(DATA)
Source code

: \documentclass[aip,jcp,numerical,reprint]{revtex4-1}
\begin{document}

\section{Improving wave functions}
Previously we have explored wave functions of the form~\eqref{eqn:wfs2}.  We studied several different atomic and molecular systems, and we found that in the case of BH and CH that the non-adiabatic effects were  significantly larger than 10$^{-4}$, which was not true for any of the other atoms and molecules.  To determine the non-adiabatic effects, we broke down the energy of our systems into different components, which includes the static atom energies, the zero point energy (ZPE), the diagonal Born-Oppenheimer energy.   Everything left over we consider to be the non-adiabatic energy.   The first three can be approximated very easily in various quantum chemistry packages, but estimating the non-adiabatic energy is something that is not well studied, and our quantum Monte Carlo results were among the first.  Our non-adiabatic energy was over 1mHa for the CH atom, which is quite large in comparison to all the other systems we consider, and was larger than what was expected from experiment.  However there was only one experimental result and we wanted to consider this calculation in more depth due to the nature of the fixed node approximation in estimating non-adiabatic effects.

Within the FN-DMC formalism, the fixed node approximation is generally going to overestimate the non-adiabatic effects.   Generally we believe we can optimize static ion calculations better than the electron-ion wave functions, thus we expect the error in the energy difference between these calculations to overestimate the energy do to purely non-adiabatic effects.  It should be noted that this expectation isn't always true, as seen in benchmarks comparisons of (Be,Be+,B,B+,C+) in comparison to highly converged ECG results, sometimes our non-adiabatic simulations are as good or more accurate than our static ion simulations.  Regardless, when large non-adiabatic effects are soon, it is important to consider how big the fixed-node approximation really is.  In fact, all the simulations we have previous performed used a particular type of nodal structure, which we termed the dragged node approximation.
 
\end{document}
(End DATA)
▶ **WORK INSTRUCTIONS**:
Could you set down every line above exactly as written?

▶ **RESPONSE FOR THIS EXERCISE**:
Source code

: \documentclass[aip,jcp,numerical,reprint]{revtex4-1}
\begin{document}

\section{Improving wave functions}
Previously we have explored wave functions of the form~\eqref{eqn:wfs2}.  We studied several different atomic and molecular systems, and we found that in the case of BH and CH that the non-adiabatic effects were  significantly larger than 10$^{-4}$, which was not true for any of the other atoms and molecules.  To determine the non-adiabatic effects, we broke down the energy of our systems into different components, which includes the static atom energies, the zero point energy (ZPE), the diagonal Born-Oppenheimer energy.   Everything left over we consider to be the non-adiabatic energy.   The first three can be approximated very easily in various quantum chemistry packages, but estimating the non-adiabatic energy is something that is not well studied, and our quantum Monte Carlo results were among the first.  Our non-adiabatic energy was over 1mHa for the CH atom, which is quite large in comparison to all the other systems we consider, and was larger than what was expected from experiment.  However there was only one experimental result and we wanted to consider this calculation in more depth due to the nature of the fixed node approximation in estimating non-adiabatic effects.

Within the FN-DMC formalism, the fixed node approximation is generally going to overestimate the non-adiabatic effects.   Generally we believe we can optimize static ion calculations better than the electron-ion wave functions, thus we expect the error in the energy difference between these calculations to overestimate the energy do to purely non-adiabatic effects.  It should be noted that this expectation isn't always true, as seen in benchmarks comparisons of (Be,Be+,B,B+,C+) in comparison to highly converged ECG results, sometimes our non-adiabatic simulations are as good or more accurate than our static ion simulations.  Regardless, when large non-adiabatic effects are soon, it is important to consider how big the fixed-node approximation really is.  In fact, all the simulations we have previous performed used a particular type of nodal structure, which we termed the dragged node approximation.
 
\end{document}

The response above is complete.